# January's Photo challenge



## Wybren (Jan 2, 2009)

Ok this was a toughy, but after wracking my brain the theme for January is



Life in Motion

Same rules as before, 2 photos per person, previously unposted entries and voting starts on the 27th.

Have fun


----------



## sloweye (Jan 2, 2009)

Sounds like another fun one Wyb


----------



## Culhwch (Jan 2, 2009)

Ooooh, interesting! Will think on this one!


----------



## Pyan (Jan 2, 2009)

Good one, Wy - lots of possibilities...


----------



## AE35Unit (Jan 3, 2009)

Hmm, yes
Heres my first entry


----------



## BookStop (Jan 3, 2009)

Exellent catagory, Wybren.

Holy Cow, AE - You've already caught a stunnig one!


----------



## Precision Grace (Jan 3, 2009)

Congrats Wy and what a fabulous new challenge. It should be an interesting month.

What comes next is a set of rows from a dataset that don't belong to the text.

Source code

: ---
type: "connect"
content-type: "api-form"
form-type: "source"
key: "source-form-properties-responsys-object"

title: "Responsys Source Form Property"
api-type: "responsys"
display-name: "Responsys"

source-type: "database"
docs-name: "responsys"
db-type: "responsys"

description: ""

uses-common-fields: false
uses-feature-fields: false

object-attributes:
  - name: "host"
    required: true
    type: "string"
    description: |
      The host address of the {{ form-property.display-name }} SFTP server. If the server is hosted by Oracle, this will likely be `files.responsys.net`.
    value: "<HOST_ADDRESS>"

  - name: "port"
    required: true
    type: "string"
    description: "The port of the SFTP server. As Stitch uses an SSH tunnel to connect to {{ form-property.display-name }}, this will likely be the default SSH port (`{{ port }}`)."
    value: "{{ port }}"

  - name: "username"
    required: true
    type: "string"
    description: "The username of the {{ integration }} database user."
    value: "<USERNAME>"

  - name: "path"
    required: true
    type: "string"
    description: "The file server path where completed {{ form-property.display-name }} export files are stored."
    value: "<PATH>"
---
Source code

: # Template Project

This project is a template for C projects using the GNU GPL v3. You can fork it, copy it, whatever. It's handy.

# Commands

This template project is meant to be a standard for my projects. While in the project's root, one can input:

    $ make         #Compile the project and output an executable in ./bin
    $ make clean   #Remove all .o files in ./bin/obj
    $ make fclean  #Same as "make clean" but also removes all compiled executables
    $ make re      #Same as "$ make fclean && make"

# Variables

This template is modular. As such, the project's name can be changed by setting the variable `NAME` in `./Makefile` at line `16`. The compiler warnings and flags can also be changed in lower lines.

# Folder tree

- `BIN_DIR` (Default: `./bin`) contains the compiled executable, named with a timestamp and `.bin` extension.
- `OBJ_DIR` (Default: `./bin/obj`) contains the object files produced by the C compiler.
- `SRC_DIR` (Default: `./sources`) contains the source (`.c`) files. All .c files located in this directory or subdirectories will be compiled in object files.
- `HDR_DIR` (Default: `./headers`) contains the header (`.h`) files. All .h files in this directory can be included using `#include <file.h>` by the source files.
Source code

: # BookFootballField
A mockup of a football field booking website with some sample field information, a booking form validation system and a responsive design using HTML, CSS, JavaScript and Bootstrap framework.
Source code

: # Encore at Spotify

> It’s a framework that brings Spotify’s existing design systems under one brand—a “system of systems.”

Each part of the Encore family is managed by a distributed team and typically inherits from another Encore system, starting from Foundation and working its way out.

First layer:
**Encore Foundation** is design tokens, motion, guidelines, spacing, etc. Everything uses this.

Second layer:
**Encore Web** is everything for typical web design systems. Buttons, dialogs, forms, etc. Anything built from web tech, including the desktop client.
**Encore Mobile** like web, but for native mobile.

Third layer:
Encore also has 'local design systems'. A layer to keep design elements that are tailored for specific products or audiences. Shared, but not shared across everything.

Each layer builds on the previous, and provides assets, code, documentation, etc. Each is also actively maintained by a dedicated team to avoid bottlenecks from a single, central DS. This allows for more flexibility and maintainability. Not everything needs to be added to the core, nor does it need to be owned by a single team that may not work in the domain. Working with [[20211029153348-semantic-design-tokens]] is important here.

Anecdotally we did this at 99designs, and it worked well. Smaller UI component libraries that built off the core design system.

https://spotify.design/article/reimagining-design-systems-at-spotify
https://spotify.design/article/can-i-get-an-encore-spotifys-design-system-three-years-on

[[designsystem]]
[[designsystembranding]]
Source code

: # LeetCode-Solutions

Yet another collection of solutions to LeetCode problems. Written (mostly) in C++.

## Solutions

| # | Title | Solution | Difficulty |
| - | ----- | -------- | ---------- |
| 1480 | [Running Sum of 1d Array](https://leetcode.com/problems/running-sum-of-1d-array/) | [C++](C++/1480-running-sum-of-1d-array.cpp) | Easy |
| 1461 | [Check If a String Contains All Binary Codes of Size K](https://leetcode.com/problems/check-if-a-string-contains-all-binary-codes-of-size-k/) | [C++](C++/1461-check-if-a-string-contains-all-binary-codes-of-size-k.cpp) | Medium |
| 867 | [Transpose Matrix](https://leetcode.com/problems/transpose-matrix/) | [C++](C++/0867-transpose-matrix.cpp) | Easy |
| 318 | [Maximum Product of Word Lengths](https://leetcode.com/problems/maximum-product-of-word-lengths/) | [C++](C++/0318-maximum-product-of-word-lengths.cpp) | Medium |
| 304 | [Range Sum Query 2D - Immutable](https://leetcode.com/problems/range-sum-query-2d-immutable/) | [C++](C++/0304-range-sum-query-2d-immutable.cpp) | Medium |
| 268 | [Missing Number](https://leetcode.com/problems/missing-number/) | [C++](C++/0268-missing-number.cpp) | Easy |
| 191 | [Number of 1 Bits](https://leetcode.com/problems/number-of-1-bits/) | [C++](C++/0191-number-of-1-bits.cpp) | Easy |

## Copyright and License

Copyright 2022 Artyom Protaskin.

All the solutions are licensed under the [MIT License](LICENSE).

Nice shot AE! Excellent way to begin this month's submissions.


----------



## Tillane (Jan 3, 2009)

That's a fantastic shot, AE!  May I be the first to ask - what exactly is it?

*Till skulks off, slightly ashamed*


----------



## sloweye (Jan 3, 2009)

Nice one AE.

I think i'm gonna resort to my 35mm film SLR for this one.


----------



## Highlander II (Jan 3, 2009)

Tillane said:


> That's a fantastic shot, AE!  May I be the first to ask - what exactly is it?
> 
> *Till skulks off, slightly ashamed*



It looks like water splashing into a pool, caught w/ a slower shot, rather than a fast one.  Fast one would give you more 'droplets'.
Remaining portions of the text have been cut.